McConnell said he talked to Trump on Monday about Trump’s renewed quest to replace Obamacare, which the GOP attempted but failed to accomplish in 2017 after months of effort.
“I made it clear to him we were not going to be doing that in the Senate,” McConnell, R-Ky., told reporters. “He accepted that.”
Trump stunned GOP lawmakers last week when he visited the Capitol and urged them to try again to replace the health care law.
McConnell said he told Trump on Monday the GOP would not author a comprehensive healthcare bill while Democrats control the House. Instead, McConnell said, he wants Republican senators to continue working on legislation to lower prescription drug prices. “So we don’t have a misunderstanding about that,” McConnell said, explaining his conversation with Trump. “We will not be doing comprehensive in the Senate.”

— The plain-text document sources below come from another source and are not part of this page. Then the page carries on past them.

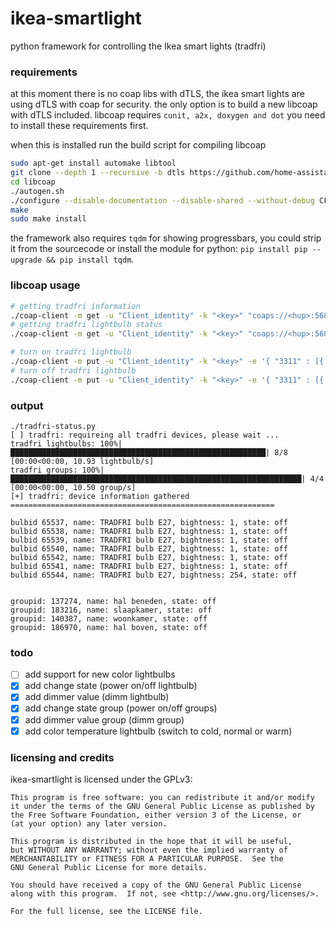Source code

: # ikea-smartlight
python framework for controlling the Ikea smart lights (tradfri)

### requirements
at this moment there is no coap libs with dTLS, the ikea smart lights are using dTLS with coap for security. the only option is to build a new libcoap with dTLS included. libcoap requires `cunit, a2x, doxygen and dot` you need to install these requirements first.

when this is installed run the build script for compiling libcoap
```bash
sudo apt-get install automake libtool
git clone --depth 1 --recursive -b dtls https://github.com/home-assistant/libcoap.git
cd libcoap
./autogen.sh
./configure --disable-documentation --disable-shared --without-debug CFLAGS="-D COAP_DEBUG_FD=stderr"
make
sudo make install
```

the framework also requires `tqdm` for showing progressbars, you could strip it from the sourcecode or install the module for python: `pip install pip --upgrade && pip install tqdm`.

### libcoap usage
```bash
# getting tradfri information
./coap-client -m get -u "Client_identity" -k "<key>" "coaps://<hup>:5684/15001"
# getting tradfri lightbulb status
./coap-client -m get -u "Client_identity" -k "<key>" "coaps://<hup>:5684/15001/65537"

# turn on tradfri lightbulb
./coap-client -m put -u "Client_identity" -k "<key>" -e '{ "3311" : [{ "5850" : 1 ]} }' "coaps://<hup>:5684/15001/65537"
# turn off tradfri lightbulb
./coap-client -m put -u "Client_identity" -k "<key>" -e '{ "3311" : [{ "5850" : 0 ]} }' "coaps://<hup>:5684/15001/65537"
```

### output
```
./tradfri-status.py
[ ] tradfri: requireing all tradfri devices, please wait ...
tradfri lightbulbs: 100%|█████████████████████████████████████████████████████████| 8/8 [00:00<00:00, 10.93 lightbulb/s]
tradfri groups: 100%|█████████████████████████████████████████████████████████████████| 4/4 [00:00<00:00, 10.50 group/s]
[+] tradfri: device information gathered
===========================================================

bulbid 65537, name: TRADFRI bulb E27, bightness: 1, state: off
bulbid 65538, name: TRADFRI bulb E27, bightness: 1, state: off
bulbid 65539, name: TRADFRI bulb E27, bightness: 1, state: off
bulbid 65540, name: TRADFRI bulb E27, bightness: 1, state: off
bulbid 65542, name: TRADFRI bulb E27, bightness: 1, state: off
bulbid 65541, name: TRADFRI bulb E27, bightness: 1, state: off
bulbid 65544, name: TRADFRI bulb E27, bightness: 254, state: off


groupid: 137274, name: hal beneden, state: off
groupid: 183216, name: slaapkamer, state: off
groupid: 140387, name: woonkamer, state: off
groupid: 186970, name: hal boven, state: off
```

### todo
- [ ] add support for new color lightbulbs
- [X] add change state (power on/off lightbulb)
- [X] add dimmer value (dimm lightbulb)
- [X] add change state group (power on/off groups)
- [X] add dimmer value group (dimm group)
- [X] add color temperature lightbulb (switch to cold, normal or warm)

### licensing and credits
ikea-smartlight is licensed under the GPLv3:
```
This program is free software: you can redistribute it and/or modify
it under the terms of the GNU General Public License as published by
the Free Software Foundation, either version 3 of the License, or
(at your option) any later version.

This program is distributed in the hope that it will be useful,
but WITHOUT ANY WARRANTY; without even the implied warranty of
MERCHANTABILITY or FITNESS FOR A PARTICULAR PURPOSE.  See the
GNU General Public License for more details.

You should have received a copy of the GNU General Public License
along with this program.  If not, see <http://www.gnu.org/licenses/>.

For the full license, see the LICENSE file.
```
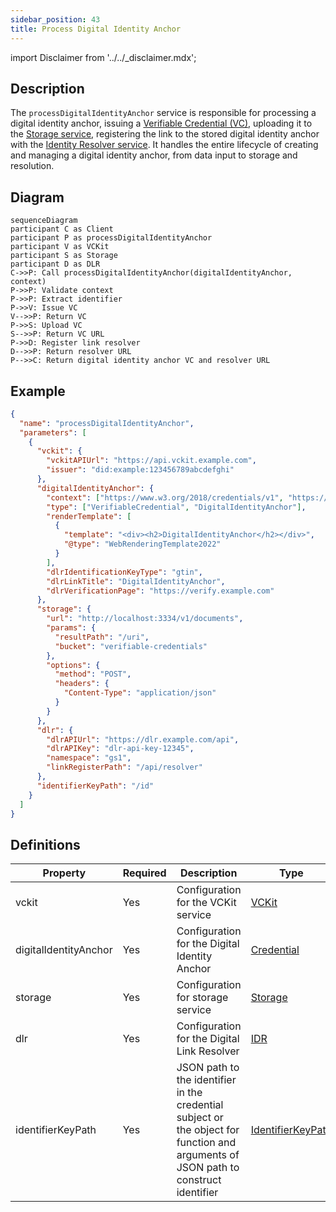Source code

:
 ```yaml
---
sidebar_position: 43
title: Process Digital Identity Anchor
---
```


import Disclaimer from '../../\_disclaimer.mdx';

<Disclaimer />

## Description

The `processDigitalIdentityAnchor` service is responsible for processing a digital identity anchor, issuing a [Verifiable Credential (VC)](https://uncefact.github.io/spec-untp/docs/specification/VerifiableCredentials), uploading it to the [Storage service](/docs/mock-apps/dependent-services/storage-service), registering the link to the stored digital identity anchor with the [Identity Resolver service](/docs/mock-apps/dependent-services/identity-resolution-service). It handles the entire lifecycle of creating and managing a digital identity anchor, from data input to storage and resolution.

## Diagram

```mermaid
sequenceDiagram
participant C as Client
participant P as processDigitalIdentityAnchor
participant V as VCKit
participant S as Storage
participant D as DLR
C->>P: Call processDigitalIdentityAnchor(digitalIdentityAnchor, context)
P->>P: Validate context
P->>P: Extract identifier
P->>V: Issue VC
V-->>P: Return VC
P->>S: Upload VC
S-->>P: Return VC URL
P->>D: Register link resolver
D-->>P: Return resolver URL
P-->>C: Return digital identity anchor VC and resolver URL
```

## Example

```json
{
  "name": "processDigitalIdentityAnchor",
  "parameters": [
    {
      "vckit": {
        "vckitAPIUrl": "https://api.vckit.example.com",
        "issuer": "did:example:123456789abcdefghi"
      },
      "digitalIdentityAnchor": {
        "context": ["https://www.w3.org/2018/credentials/v1", "https://gs1.org/voc/"],
        "type": ["VerifiableCredential", "DigitalIdentityAnchor"],
        "renderTemplate": [
          {
            "template": "<div><h2>DigitalIdentityAnchor</h2></div>",
            "@type": "WebRenderingTemplate2022"
          }
        ],
        "dlrIdentificationKeyType": "gtin",
        "dlrLinkTitle": "DigitalIdentityAnchor",
        "dlrVerificationPage": "https://verify.example.com"
      },
      "storage": {
        "url": "http://localhost:3334/v1/documents",
        "params": {
          "resultPath": "/uri",
          "bucket": "verifiable-credentials"
        },
        "options": {
          "method": "POST",
          "headers": {
            "Content-Type": "application/json"
          }
        }
      },
      "dlr": {
        "dlrAPIUrl": "https://dlr.example.com/api",
        "dlrAPIKey": "dlr-api-key-12345",
        "namespace": "gs1",
        "linkRegisterPath": "/api/resolver"
      },
      "identifierKeyPath": "/id"
    }
  ]
}
```

## Definitions

| Property              | Required | Description                                                                                                                         | Type                                                            |
| --------------------- | -------- | ----------------------------------------------------------------------------------------------------------------------------------- | --------------------------------------------------------------- |
| vckit                 | Yes      | Configuration for the VCKit service                                                                                                 | [VCKit](/docs/mock-apps/common/vckit)                           |
| digitalIdentityAnchor | Yes      | Configuration for the Digital Identity Anchor                                                                                       | [Credential](/docs/mock-apps/common/credential)                 |
| storage               | Yes      | Configuration for storage service                                                                                                   | [Storage](/docs/mock-apps/common/storage)                       |
| dlr                   | Yes      | Configuration for the Digital Link Resolver                                                                                         | [IDR](/docs/mock-apps/common/idr)                               |
| identifierKeyPath     | Yes      | JSON path to the identifier in the credential subject or the object for function and arguments of JSON path to construct identifier | [IdentifierKeyPath](/docs/mock-apps/common/identifier-key-path) |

Trump tweeted later Monday that Congress would vote on a new healthcare plan “right after the Election when Republicans hold the Senate & win the House.” McConnell said Trump would develop his own healthcare reform proposal and campaign on it.
McConnell said he agrees with the president that “we certainly have a crisis at the border,” where thousands of immigrants are crossing in to the United States daily in a new and growing surge of mass migration from Central America.
But McConnell discouraged the president from following through on his threat to shut the border, which would stop commerce between the two countries. “I would hope we would not be doing that sort of thing,” he said.
The Senate has twice rebuked Trump in recent weeks. It voted to revoke his national emergency declaration used to spend federal money to build a border wall, and it voted to end U.S. involvement in the Saudi-led war in Yemen.